How we score

When you look at any review online, the first piece of information you’re introduced to is usually the reviewer’s score. But does that tell you anything? Well, it does if you’re on SoundGuys! We have a fairly unique way of approaching how we assess and quantify just how good or bad a product is.

Our philosophy

We want readers to be able to compare scores from product to product to product and be able to discern as much information as possible from them. What are they good at? What do they suck at? Is this battery better than that one? What if I’m looking at another product type?

While it’s tempting to score each product category by its own metrics, we opted to score every product with the same equations for the same scores. That way, no matter what you look at: you’ll always be able to tell which battery, sound quality, etc. is better by looking at the scores. It may not be the first choice of everyone, but we want our scores to matter, and not be the result of one of our reviewers picking a number without any process behind it. Our company has a draconian ethics policy, and we want that to bleed through to how we present our reviews.

A hand holds one of the Apple AirPods (3rd generation) to the ear of a head simulator.

Now, we use a Bruel & Kjaer 5128 test head to perform isolation and frequency response tests, as seen with the AirPods.

Because we need to quantify each scoring metric, we collect objective data from our products wherever possible. We strive to remove humans from the equation as much as possible where it’s appropriate so that there’s less possibility for error, and no room for biases. We also want to score based on the limits of human perception (or typical use) rather than what’s “best” at any given moment. Because of this, our scores are generally lower than most outlets’ assessments. We lay everything bare, and even the best products typically have their flaws. You deserve to know about them.

How we quantify battery life

Battery life is a strange thing to have to quantify, as what people call “good” varies from product to product. Because we don’t want to unfairly punish something for meeting most peoples’ needs—while also not unfairly rewarding something with a battery life that’s slightly better than others—we came up with an exponential equation to quantify our scores.

In order to figure out what scores we should give to tested products, we first needed a little information.
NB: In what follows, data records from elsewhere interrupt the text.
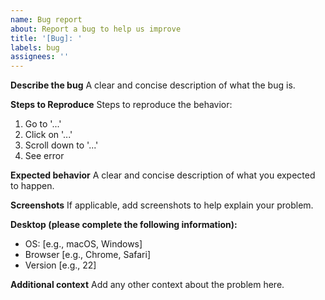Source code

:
 ```yaml
---
name: Bug report
about: Report a bug to help us improve
title: '[Bug]: '
labels: bug
assignees: ''
---
```


**Describe the bug**
A clear and concise description of what the bug is.

**Steps to Reproduce**
Steps to reproduce the behavior:

1. Go to '...'
2. Click on '...'
3. Scroll down to '...'
4. See error

**Expected behavior**
A clear and concise description of what you expected to happen.

**Screenshots**
If applicable, add screenshots to help explain your problem.

**Desktop (please complete the following information):**

- OS: [e.g., macOS, Windows]
- Browser [e.g., Chrome, Safari]
- Version [e.g., 22]

**Additional context**
Add any other context about the problem here.
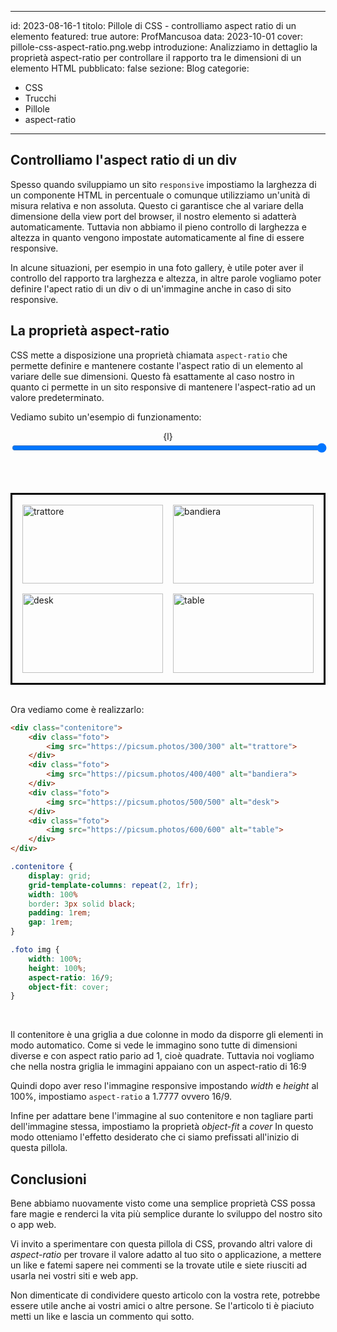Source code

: 
---
id: 2023-08-16-1
titolo: Pillole di CSS - controlliamo aspect ratio di un elemento
featured: true
autore: ProfMancusoa
data: 2023-10-01
cover: pillole-css-aspect-ratio.png.webp
introduzione: Analizziamo in dettaglio la proprietà aspect-ratio per controllare il rapporto tra le dimensioni di un elemento HTML
pubblicato: false
sezione: Blog
categorie:
  - CSS
  - Trucchi
  - Pillole
  - aspect-ratio
---

## Controlliamo l'aspect ratio di un div

Spesso quando sviluppiamo un sito `responsive`  impostiamo la larghezza di un componente HTML in percentuale o comunque utilizziamo un'unità di misura relativa e non assoluta.
Questo ci garantisce che al variare della dimensione della view port del browser, il nostro elemento si adatterà automaticamente.
Tuttavia non abbiamo il pieno controllo di larghezza e altezza in quanto vengono impostate automaticamente al fine di essere responsive.

In alcune situazioni, per esempio in una foto gallery, è utile poter aver il controllo del rapporto tra larghezza e altezza, in altre parole vogliamo poter definire l'apect ratio di un div o di un'immagine anche in caso di sito responsive.


## La proprietà aspect-ratio

CSS mette a disposizione una proprietà chiamata `aspect-ratio` che permette definire e mantenere costante l'aspect ratio di un elemento al variare delle sue dimensioni. Questo fà esattamente al caso nostro in quanto ci permette in un sito responsive di mantenere l'aspect-ratio ad un valore predeterminato.

Vediamo subito un'esempio di funzionamento:

<script>
let l = "100%";

function onrange(e) {
    l = e.target.value + "%";
}
</script>

<center>{l}</center>
<input type="range" id="larghezza" name="larghezza" min="20" max="100" value="100" step="10" style="width: 100%;" on:input={onrange}/>

<br><br>

<div class="contenitore" style="--size:{l};">
    <div class="foto">
        <img src="https://picsum.photos/300/300" alt="trattore">
    </div>
    <div class="foto">
        <img src="https://picsum.photos/400/400" alt="bandiera">
    </div>
    <div class="foto">
        <img src="https://picsum.photos/500/500" alt="desk">
    </div>
    <div class="foto">
        <img src="https://picsum.photos/600/600" alt="table">
    </div>
</div>

<style>
.contenitore {
    display: grid;
    grid-template-columns: repeat(2, 1fr);
    width: var(--size);
    border: 3px solid black;
    padding: 1rem;
    gap: 1rem;
}

.foto img {
    width: 100%;
    height: 100%;
    aspect-ratio: 16/9;
    object-fit: cover;
}
</style>

<br>

Ora vediamo come è realizzarlo:

```html
<div class="contenitore">
    <div class="foto">
        <img src="https://picsum.photos/300/300" alt="trattore">
    </div>
    <div class="foto">
        <img src="https://picsum.photos/400/400" alt="bandiera">
    </div>
    <div class="foto">
        <img src="https://picsum.photos/500/500" alt="desk">
    </div>
    <div class="foto">
        <img src="https://picsum.photos/600/600" alt="table">
    </div>
</div>
```
```css
.contenitore {
    display: grid;
    grid-template-columns: repeat(2, 1fr);
    width: 100%
    border: 3px solid black;
    padding: 1rem;
    gap: 1rem;
}

.foto img {
    width: 100%;
    height: 100%;
    aspect-ratio: 16/9;
    object-fit: cover;
}
```

<br>

Il contenitore è una griglia  a due colonne in modo da disporre gli elementi in modo automatico.
Come si vede le immagino sono tutte di dimensioni diverse e con aspect ratio pario ad 1, cioè quadrate.
Tuttavia noi vogliamo che nella nostra griglia le immagini appaiano con un aspect-ratio di 16:9

Quindi dopo aver reso l'immagine responsive impostando *width* e *height* al 100%, impostiamo `aspect-ratio` a 1.7777 ovvero 16/9.

Infine per adattare bene l'immagine al suo contenitore e non tagliare parti dell'immagine stessa, impostiamo la proprietà *object-fit* a *cover*
In questo modo otteniamo l'effetto desiderato che ci siamo prefissati all'inizio di questa pillola.


## Conclusioni

Bene abbiamo nuovamente visto come una semplice proprietà CSS possa fare magie e renderci la vita più semplice durante lo sviluppo del nostro sito o app web.

Vi invito a sperimentare con questa pillola di CSS, provando altri valore di *aspect-ratio* per trovare il valore adatto al tuo sito o applicazione, a mettere un like e fatemi sapere nei commenti se la trovate utile e siete riusciti ad usarla nei vostri siti e web app.

Non dimenticate di condividere questo articolo con la vostra rete, potrebbe essere utile anche ai vostri amici o altre persone.
Se l'articolo ti è piaciuto metti un like e lascia un commento qui sotto.

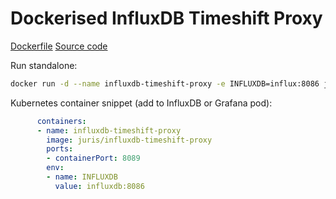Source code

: # Dockerised InfluxDB Timeshift Proxy

[Dockerfile](https://github.com/juris/docker-influxdb-timeshift-proxy)
[Source code](https://github.com/maxsivanov/influxdb-timeshift-proxy)

Run standalone:

```sh
docker run -d --name influxdb-timeshift-proxy -e INFLUXDB=influx:8086 juris/influxdb-timeshift-proxy
```

Kubernetes container snippet (add to InfluxDB or Grafana pod):

```yml
      containers:
      - name: influxdb-timeshift-proxy
        image: juris/influxdb-timeshift-proxy
        ports:
        - containerPort: 8089
        env:
        - name: INFLUXDB
          value: influxdb:8086
```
When we test, we measure and play back sound for our battery test at the same volume across all models so we’re comparing apples to apples. While our test level is fairly high for most people, it’ll give a lot of people information they’re looking for.

We need to know how long most people listen to their headphones on a day-to-day basis. We posted a poll to twitter to gather results, and 5,120 people responded:

Okay, so around 75% of respondents listen to music for three hours or less every day. Because we want to grab more people without setting an unrealistic goal, we set our midpoint for scoring at 4 hours. That means, if something lasts 4 hours in our battery test: we give it a score of 5/10.

We already knew most people sleep at night (and can therefore charge their headphones while they sleep) so if a product exceeds 20 hours, its increase in score starts to exponentially diminish as it approaches the maximum possible score. The difference between a battery life of 24 hours and 23 hours isn’t as big as the difference between a battery life of 2 and 3 hours, for example. Any products that can last over 20 hours will score in between 9/10 and 10/10.

Okay, some people listen while they sleep

Obviously, some product categories will score better or worse here, and we’re fine with that. By keeping all of our battery scores on the same metric, you can directly compare the scores across any product category.

How we quantify sound quality

Like other audio sites, SoundGuys own and operate their own test setup that includes equipment from industry-leading companies. Unlike other audio sites, we’ve taken a gamble and grabbed a measurement apparatus that goes to greater lengths in approximating the human anatomy of the ear.

JBL Reflect Flow Pro Frequency response chart, showing how the earbuds perform compared to our consumer curve.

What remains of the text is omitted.